▸ WORK ITEM
For every line of the material below, check for the string "procedure" and return the line if it is there.

▸ RECORDS FOR THE TASK
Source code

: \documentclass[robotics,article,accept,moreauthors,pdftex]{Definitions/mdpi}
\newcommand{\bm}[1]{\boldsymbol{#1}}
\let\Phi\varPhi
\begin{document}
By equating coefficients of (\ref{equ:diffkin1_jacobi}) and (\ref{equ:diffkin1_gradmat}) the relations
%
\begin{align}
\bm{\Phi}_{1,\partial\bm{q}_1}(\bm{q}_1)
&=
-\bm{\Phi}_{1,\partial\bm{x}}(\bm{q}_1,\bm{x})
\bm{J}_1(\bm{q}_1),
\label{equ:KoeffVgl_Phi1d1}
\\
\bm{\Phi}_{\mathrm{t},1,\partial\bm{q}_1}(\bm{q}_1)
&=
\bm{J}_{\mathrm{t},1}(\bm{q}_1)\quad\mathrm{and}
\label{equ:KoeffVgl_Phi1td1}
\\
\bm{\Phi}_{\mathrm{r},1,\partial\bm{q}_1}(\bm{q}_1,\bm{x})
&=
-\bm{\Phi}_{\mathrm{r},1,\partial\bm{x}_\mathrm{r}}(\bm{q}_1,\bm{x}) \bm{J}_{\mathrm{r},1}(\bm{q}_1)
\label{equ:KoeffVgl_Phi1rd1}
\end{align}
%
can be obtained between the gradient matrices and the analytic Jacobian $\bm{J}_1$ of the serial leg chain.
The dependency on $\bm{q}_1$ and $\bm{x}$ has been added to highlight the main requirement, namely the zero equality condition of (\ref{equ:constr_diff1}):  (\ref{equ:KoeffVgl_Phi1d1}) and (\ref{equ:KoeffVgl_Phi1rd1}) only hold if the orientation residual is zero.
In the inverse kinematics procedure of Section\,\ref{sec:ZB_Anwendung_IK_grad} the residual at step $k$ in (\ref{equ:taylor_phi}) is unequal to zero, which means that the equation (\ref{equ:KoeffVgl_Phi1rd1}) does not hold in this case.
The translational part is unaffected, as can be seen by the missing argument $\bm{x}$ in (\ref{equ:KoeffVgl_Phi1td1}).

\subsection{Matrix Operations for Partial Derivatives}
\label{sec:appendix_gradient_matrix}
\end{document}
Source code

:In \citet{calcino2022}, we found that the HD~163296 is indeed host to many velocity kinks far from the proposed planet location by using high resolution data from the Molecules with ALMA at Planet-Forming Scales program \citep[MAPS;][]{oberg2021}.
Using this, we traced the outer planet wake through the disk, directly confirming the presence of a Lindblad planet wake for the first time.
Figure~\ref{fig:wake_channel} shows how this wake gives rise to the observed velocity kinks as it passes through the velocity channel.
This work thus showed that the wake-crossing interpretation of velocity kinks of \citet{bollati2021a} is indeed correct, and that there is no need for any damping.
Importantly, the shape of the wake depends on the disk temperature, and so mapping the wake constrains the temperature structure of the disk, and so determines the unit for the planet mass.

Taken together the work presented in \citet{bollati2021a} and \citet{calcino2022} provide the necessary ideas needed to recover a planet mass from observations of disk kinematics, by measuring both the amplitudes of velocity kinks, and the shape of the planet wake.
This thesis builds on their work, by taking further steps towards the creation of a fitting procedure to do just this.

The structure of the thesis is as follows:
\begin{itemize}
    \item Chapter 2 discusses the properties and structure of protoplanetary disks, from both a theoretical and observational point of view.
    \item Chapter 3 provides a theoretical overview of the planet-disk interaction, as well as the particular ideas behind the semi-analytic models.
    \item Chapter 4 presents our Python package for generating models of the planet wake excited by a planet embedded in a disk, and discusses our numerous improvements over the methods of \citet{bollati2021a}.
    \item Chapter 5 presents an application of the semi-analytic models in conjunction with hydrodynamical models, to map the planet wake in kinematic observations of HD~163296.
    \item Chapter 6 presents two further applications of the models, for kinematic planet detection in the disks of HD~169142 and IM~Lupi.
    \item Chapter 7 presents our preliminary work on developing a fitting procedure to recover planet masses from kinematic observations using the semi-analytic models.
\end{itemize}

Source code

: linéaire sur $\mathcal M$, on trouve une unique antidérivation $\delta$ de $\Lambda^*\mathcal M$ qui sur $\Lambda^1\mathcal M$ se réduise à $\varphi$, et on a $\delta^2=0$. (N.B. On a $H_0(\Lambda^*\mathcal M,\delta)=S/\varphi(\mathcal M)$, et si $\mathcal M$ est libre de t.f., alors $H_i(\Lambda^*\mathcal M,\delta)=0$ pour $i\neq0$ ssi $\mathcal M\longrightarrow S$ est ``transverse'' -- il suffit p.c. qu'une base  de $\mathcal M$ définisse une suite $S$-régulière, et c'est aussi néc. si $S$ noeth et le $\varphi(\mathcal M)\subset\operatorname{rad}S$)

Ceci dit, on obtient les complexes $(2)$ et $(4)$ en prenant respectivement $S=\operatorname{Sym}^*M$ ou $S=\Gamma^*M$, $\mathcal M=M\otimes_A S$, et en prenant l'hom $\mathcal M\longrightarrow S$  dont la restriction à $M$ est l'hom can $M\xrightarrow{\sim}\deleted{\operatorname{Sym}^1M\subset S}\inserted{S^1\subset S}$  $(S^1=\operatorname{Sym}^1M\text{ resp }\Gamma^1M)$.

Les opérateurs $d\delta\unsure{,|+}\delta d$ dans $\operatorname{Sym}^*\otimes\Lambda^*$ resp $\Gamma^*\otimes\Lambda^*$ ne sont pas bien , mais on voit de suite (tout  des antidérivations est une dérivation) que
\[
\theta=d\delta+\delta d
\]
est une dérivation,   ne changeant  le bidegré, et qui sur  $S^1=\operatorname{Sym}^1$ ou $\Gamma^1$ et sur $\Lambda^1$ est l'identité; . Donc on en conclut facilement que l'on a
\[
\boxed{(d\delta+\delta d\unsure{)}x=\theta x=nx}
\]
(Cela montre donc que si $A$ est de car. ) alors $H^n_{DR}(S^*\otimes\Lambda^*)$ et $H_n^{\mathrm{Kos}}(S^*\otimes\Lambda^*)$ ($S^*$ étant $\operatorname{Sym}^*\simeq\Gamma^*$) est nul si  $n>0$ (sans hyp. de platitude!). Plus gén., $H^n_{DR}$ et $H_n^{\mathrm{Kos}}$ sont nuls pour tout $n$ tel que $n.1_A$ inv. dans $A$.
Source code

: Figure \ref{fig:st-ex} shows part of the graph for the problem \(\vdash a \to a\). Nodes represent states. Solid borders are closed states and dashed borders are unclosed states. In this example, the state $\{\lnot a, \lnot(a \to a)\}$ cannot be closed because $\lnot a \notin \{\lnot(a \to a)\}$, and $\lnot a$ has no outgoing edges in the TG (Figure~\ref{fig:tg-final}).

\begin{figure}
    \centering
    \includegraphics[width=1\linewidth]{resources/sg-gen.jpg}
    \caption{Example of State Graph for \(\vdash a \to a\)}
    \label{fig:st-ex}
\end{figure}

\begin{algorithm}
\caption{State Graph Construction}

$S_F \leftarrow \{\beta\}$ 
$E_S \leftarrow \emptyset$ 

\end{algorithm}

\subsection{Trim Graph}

▸ SOLUTION TO THE PROBLEM
In the inverse kinematics procedure of Section\,\ref{sec:ZB_Anwendung_IK_grad} the residual at step $k$ in (\ref{equ:taylor_phi}) is unequal to zero, which means that the equation (\ref{equ:KoeffVgl_Phi1rd1}) does not hold in this case.
This thesis builds on their work, by taking further steps towards the creation of a fitting procedure to do just this.
    \item Chapter 7 presents our preliminary work on developing a fitting procedure to recover planet masses from kinematic observations using the semi-analytic models.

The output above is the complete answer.